3. Voer cytometertests uit van celaantallen en levensvatbaarheid in MPNST-cellen die worden uitgedaagd met kandidaat-therapeutische middelen

  1. Kweek MPNST-cellen in DMEM tot 80% confluentie. Spoel de cellen met de uitgebalanceerde zoutoplossing (HBSS) van Hanks op kamertemperatuur.
    OPMERKING: Kweek geen cellen tot samenvloeiing, aangezien de groei van deze cellen na het opnieuw uitplateren enige tijd zal achterblijven.
  2. Maak de cellen los van het substraat door de cellen gedurende 30 s tot 1 minuut te bedekken met een niet-enzymatische celdissociatieoplossing. Voeg 5 ml DMEM per 1 ml dissociatieoplossing toe en pipetteer de cellen voorzichtig op en neer om ze los te maken van het substraat.
  3. Tel cellen met behulp van een hemocytometer. Plaatcellen met een dichtheid van 1.200 cellen per putje in zwartwandige platen met 96 putjes; Plaat ten minste drie putjes voor elke geneesmiddelverdunning die zal worden getest en voer drie biologische replicaten van deze experimenten uit.
  4. Om de initiële concentraties van het te testen geneesmiddel te bepalen, moet u de literatuur raadplegen om te beoordelen welke concentraties effectief zijn geweest tegen andere soorten kankercellen. Test in de eerste experimenten een bereik van twee ordes van grootte boven en twee ordes van grootte onder de geneesmiddelconcentratie die wordt gebruikt bij andere soorten kanker.
  5. Bereid verdunningen van het te testen medicijn voor en voeg elke verdunning of vehiculum toe aan ten minste drie replicatieputjes.
  6. Beoordeel directe celaantallen 1, 3, 5 en 7 dagen na toevoeging van medicijnen. Voeg Hoechst 33342 toe tot een eindconcentratie van 5 μg/ml en incubeer de platen gedurende 30 minuten bij 37 °C. Lees platen af op een high-throughput beeldvormingscytometer met behulp van de optie voor direct celgetal voor het totale aantal cellen met een belichtingstijd van 100.000 ms.
  7. Analyseer de metingen met behulp van de software en exporteer ze naar een spreadsheet en gebruik de juiste software voor statistische analyses.
  8. Als statistisch significante verminderingen van het aantal cellen worden waargenomen in met geneesmiddelen behandelde putten, voer dan een "Levend/Dood"-test uit om te bepalen of deze vermindering gedeeltelijk te wijten is aan de inductie van celdood.
    1. Plaatcellen in zwartwandige platen met 96 putjes, zoals beschreven in stap 3.3.
    2. Bereid medicijnen voor en voeg ze toe zoals beschreven in stap 3.5.
    3. Beoordeel de levensvatbaarheid en dood van de cel 1, 3, 5 en 7 dagen na de toevoeging van het geneesmiddel. Voeg calceïne AM toe tot een eindconcentratie van 1 μM en propidiumjodide tot een eindconcentratie van 1 μM in elk putje. Incubeer de cellen gedurende 15 minuten bij 37 °C.
    4. Breng cellen in beeld op een beeldvormende cytometer met behulp van de Live+Dead-softwareoptie . Analyseer de metingen met behulp van de software en exporteer ze naar een spreadsheet en gebruik de juiste software voor statistische analyses.
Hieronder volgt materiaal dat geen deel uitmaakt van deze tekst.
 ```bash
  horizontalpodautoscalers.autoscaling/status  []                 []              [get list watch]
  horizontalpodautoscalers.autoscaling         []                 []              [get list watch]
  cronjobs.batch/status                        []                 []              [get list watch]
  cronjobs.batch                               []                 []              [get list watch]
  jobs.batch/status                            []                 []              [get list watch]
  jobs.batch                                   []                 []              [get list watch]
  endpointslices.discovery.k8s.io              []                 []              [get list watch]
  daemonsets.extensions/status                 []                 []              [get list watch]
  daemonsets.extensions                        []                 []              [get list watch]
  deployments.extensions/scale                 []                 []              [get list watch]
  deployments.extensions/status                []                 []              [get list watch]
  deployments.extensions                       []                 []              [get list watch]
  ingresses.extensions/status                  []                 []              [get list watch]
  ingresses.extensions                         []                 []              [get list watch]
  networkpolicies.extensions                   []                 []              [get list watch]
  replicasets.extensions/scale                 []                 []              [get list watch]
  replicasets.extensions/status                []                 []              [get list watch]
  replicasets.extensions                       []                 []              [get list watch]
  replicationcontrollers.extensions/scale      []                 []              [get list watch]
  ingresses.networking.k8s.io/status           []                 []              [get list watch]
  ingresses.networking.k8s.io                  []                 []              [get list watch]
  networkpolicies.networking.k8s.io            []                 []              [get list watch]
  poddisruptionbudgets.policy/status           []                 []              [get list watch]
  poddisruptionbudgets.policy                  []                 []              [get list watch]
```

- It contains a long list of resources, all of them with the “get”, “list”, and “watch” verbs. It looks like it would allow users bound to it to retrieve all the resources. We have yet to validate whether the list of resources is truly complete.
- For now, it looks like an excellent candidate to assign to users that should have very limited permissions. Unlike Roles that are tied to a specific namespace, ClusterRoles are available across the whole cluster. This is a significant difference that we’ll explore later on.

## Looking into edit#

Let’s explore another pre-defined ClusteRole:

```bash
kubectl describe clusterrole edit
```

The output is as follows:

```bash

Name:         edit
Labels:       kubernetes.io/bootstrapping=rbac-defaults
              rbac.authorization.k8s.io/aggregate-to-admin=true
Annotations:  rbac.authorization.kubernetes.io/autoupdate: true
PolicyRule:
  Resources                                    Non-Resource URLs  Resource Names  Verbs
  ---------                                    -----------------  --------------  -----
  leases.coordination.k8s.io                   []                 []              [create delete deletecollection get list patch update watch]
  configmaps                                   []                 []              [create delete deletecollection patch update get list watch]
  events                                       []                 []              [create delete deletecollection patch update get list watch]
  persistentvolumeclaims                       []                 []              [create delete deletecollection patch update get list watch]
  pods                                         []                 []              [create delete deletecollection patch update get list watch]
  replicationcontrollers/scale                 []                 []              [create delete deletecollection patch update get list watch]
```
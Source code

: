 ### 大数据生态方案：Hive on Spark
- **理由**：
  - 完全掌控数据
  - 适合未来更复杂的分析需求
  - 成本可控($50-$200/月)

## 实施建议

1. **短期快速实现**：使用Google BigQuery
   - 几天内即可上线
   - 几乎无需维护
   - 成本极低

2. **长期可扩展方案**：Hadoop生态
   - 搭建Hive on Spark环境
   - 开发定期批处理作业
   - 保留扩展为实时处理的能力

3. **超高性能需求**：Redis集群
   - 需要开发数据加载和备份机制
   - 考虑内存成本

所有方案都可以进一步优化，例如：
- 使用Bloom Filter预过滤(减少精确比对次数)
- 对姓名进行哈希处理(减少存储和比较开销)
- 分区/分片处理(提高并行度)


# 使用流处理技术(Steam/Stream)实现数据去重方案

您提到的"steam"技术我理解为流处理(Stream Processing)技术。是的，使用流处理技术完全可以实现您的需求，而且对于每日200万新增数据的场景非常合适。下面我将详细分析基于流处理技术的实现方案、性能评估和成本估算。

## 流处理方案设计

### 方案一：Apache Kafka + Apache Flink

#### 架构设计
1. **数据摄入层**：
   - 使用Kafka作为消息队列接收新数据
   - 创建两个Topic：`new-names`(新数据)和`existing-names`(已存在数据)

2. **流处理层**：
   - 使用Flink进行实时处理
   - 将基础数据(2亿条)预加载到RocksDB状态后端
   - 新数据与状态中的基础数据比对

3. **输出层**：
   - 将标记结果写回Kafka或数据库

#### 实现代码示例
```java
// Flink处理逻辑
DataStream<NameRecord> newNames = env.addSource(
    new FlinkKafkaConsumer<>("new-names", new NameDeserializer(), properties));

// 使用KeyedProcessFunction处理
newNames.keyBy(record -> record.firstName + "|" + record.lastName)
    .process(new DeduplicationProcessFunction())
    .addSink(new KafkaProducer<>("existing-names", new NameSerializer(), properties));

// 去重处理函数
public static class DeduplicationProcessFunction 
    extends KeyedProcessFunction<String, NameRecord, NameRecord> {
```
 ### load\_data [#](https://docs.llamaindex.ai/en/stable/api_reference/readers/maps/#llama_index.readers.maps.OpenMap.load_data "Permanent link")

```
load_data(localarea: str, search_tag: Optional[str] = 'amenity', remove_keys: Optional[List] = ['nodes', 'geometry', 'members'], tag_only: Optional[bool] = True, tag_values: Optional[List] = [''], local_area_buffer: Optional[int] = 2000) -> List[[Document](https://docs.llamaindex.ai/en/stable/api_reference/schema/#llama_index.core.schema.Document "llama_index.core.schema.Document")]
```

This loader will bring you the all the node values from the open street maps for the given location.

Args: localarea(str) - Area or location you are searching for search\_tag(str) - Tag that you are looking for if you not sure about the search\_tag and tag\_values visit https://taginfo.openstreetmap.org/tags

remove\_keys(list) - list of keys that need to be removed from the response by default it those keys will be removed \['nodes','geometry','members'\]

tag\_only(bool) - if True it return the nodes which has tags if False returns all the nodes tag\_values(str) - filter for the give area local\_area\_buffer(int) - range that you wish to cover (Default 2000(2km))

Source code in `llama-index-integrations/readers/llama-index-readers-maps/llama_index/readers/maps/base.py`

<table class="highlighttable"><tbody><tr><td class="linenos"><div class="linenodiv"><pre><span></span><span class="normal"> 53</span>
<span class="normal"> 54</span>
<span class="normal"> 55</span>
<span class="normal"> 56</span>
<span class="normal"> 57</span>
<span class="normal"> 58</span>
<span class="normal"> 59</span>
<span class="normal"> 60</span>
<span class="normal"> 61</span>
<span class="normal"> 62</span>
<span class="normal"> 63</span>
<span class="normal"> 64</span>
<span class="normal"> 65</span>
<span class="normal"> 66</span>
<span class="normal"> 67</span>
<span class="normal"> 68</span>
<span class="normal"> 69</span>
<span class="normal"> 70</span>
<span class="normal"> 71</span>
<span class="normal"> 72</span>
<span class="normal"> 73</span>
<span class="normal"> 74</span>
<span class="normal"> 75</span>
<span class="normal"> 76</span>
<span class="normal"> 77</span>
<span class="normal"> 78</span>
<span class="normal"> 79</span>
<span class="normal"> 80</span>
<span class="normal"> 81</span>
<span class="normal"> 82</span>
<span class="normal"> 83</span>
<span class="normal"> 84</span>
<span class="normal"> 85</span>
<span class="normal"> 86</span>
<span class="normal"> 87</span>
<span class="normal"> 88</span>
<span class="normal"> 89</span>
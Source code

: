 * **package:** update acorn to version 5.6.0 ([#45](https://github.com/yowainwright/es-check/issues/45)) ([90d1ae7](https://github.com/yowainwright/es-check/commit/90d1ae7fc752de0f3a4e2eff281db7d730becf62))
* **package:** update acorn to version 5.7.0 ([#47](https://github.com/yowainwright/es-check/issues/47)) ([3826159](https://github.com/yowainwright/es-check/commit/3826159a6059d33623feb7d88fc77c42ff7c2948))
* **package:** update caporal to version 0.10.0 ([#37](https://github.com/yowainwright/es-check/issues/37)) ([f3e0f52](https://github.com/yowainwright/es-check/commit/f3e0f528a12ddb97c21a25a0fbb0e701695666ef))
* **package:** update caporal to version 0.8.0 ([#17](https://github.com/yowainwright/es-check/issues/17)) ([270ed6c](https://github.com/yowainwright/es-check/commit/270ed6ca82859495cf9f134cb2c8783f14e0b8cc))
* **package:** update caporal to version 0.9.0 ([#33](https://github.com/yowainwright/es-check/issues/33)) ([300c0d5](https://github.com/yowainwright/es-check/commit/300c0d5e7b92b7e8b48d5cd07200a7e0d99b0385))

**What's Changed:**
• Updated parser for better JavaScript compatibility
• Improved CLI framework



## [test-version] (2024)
Subscription Required. Please recommend JoVE to your librarian.

Representative Results

Figuur 5 grafieken tonen uitputtingsscores van essentiële kerngenen (CEG's) gelabeld als WAAR in vergelijking met niet-CEG's (gelabeld als ONWAAR) in elke menselijke cellijn die werd gescreend. Punten vertegenwoordigen log2 van vouwuitputtingsscores voor individuele genen, die worden uitgezet over een boxplot-weergave van de totale scoreverdeling. De t-toets van de student werd gebruikt om te testen op een significant verschil in het gemiddelde van de uitputtingsscores tussen de twee groepen in elke cellijn. De resulterende p-waarden worden in elk paneel aangegeven. Merk op dat de gemiddelde vouwuitputtingsscores significant hoger zijn voor de CEG's dan voor de niet-CEG's. Dit is te verwachten omdat essentiële kerngenen per definitie consequent nodig zijn voor proliferatie en/of overleving in de meeste celtypen.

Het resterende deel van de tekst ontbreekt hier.